Les gens du Parlement sentaient très-bien le coup profond, terrible, que s'était porté le catholicisme. Ils se désespéraient de voir l'antique religion de la France, la royauté, mise plus bas par un fou furieux qu'elle ne fut jadis par un idiot. Ils entreprirent de replâtrer l'idole, insistèrent pour justifier la cour, qui ne le demandait point. Pour laver quelque peu le roi, il fallait réussir à salir les victimes, tirer de quelques protestants des aveux contre l'amiral, un semblant de conspiration. On s'en procura deux, qu'on attrapa dans l'hôtel même de l'ambassadeur d'Angleterre, qui grogna quelque peu et s'apaisa bien vite. L'un, Briquemaut, vénérable vieillard qui avait servi le roi toute sa vie; l'autre, Cavagne, intrépide, énergique. On n'en tira rien que l'honneur, la gloire de Coligny.

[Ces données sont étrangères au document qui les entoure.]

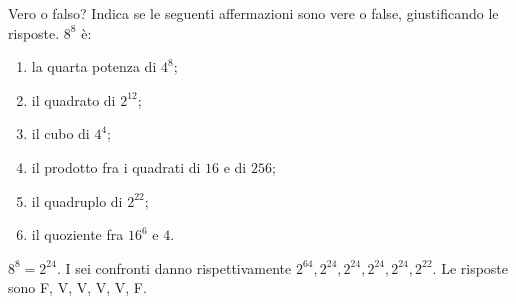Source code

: 
\begin{esercizio}
Vero o falso? Indica se le seguenti affermazioni sono vere o false, giustificando le risposte. $8^8$ è:
    \begin{enumerate}
        \item la quarta potenza di $4^8$; 
        \item il quadrato di $2^{12}$; 
        \item il cubo di $4^4$; 
        \item il prodotto fra i quadrati di $16$ e di $256$; 
        \item il quadruplo di $2^{22}$; 
        \item il quoziente fra $16^6$ e $4$. 
    \end{enumerate}
\end{esercizio}

\begin{soluzione}
$8^8=2^{24}$. I sei confronti danno rispettivamente
$2^{64},2^{24},2^{24},2^{24},2^{24},2^{22}$.
Le risposte sono F, V, V, V, V, F.
\end{soluzione}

On avait apporté ses papiers au Louvre. Les misérables, découvrant sa grande âme, furent surpris et embarrassés. De 1570 à 1572, il avait, tous les soirs, écrit l'histoire des guerres civiles. De plus, longuement élaboré un mémoire sur l'état du royaume; là, son ferme conseil au roi de ne point apanager ses frères. Enfin, un petit mémoire sur la guerre des Pays-Bas; le sens était: «Si vous ne les prenez, l'Angleterre va les prendre.»

En le voyant si Français, si fidèle, tellement citoyen (contre l'Angleterre protestante), les meurtriers baissaient les yeux. Quelqu'un dit: «Cela est très-beau, digne d'être imprimé.» Gondi en détourna le roi, prit ces papiers et les mit dans le feu.

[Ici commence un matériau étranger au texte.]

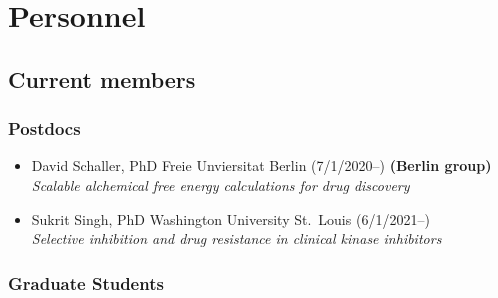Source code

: \documentclass[10pt]{article}
\begin{document}
\section*{Personnel}

\subsection*{Current members}

\subsubsection*{Postdocs}

\begin{itemize}
  \item David Schaller, PhD Freie Unviersitat Berlin (7/1/2020--) {\bf (Berlin group)}\\
  \emph{Scalable alchemical free energy calculations for drug discovery}

  \item Sukrit Singh, PhD Washington University St.\ Louis (6/1/2021--) \\
  \emph{Selective inhibition and drug resistance in clinical kinase inhibitors}

\end{itemize}

\subsubsection*{Graduate Students}
\end{document}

Catherine seule ne sentit rien de cela. Avant qu'on brûlât, elle fit trophée de ces papiers si glorieux pour Coligny, si accablants pour elle, pour ceux qui l'avaient tué. Elle les montra, triomphante, à l'ambassadeur Walsingham: «Le voilà, votre ami! voyez s'il aimait l'Angleterre!—Madame, il a aimé la France.»

Depuis le 24 août, ce n'était plus que fêtes; le temps les favorisait fort. Le clergé fit la sienne, dès le jeudi 28; il publia un jubilé où allèrent le roi et la cour, faisant leurs stations et rendant grâce à Dieu.

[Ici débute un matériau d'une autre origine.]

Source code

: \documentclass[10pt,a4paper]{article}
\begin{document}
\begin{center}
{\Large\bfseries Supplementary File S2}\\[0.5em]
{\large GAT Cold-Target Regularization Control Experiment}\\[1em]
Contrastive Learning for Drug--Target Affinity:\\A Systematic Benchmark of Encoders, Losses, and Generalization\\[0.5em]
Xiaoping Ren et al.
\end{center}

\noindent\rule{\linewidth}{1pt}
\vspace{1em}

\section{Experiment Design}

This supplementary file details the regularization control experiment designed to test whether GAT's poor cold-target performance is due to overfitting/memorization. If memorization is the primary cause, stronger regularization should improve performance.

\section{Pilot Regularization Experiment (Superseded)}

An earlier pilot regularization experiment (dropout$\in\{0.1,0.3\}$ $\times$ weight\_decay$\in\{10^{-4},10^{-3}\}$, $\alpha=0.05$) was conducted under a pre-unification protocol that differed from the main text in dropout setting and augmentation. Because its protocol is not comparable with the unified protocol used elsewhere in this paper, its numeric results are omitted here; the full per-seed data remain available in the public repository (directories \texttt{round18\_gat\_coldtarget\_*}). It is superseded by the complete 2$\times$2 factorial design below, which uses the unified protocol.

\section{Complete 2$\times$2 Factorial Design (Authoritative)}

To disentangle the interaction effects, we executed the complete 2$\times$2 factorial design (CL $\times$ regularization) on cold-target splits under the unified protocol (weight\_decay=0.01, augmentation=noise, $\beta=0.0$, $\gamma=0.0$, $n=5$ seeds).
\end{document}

Le Parlement ne fut pas en reste; il fonda une fête, une procession annuelle pour le beau jour de la Saint-Barthélemy.

Il était parvenu, grâce à Dieu, à trouver Coligny coupable, s'appuyant des aveux des deux hommes qui n'avaient rien dit. On le condamna à être traîné sur la claie et pendu, «si toutefois on retrouvait son corps,» sinon en effigie. On fit son mannequin fort ressemblant de mise et d'attitude, sans oublier le cure-dent que le taciturne amiral avait si souvent à la bouche. On le brûla en Grève, en même temps qu'on pendait Cavagne et Briquemaut. Le roi alla à l'Hôtel de Ville voir cette fête avec sa mère et le petit roi de Navarre. Seulement Charles IX regardait derrière un rideau.

Pendant plusieurs jours, disent le catholique Brantôme et l'auteur protestant de l'Estat de la France, il y avait eu pèlerinage à l'épine des Innocents et pèlerinage à Montfaucon pour voir un je ne sais quoi sans forme, quelque chose de noir, demi-grillé, qu'on disait être le corps de Coligny. Le roi y avait été des premiers avec la cour et la foule des bonnes gens de Paris.

On avait grand soin, dans ces temps, de mener les enfants aux supplices des brigands, aux expositions de voleurs, pour les moraliser et leur imprimer le souvenir de ces exemples salutaires. On conduisit à Montfaucon les petits huguenots, tout nouveaux catholiques, les propres fils de l'amiral. L'aîné, âgé de quinze ans, sanglotait à crever. Le plus jeune, de sept, appelé Dandelot et digne de ce nom, regarda d'un œil ferme, voyant son père transfiguré comme il le sera dans l'avenir.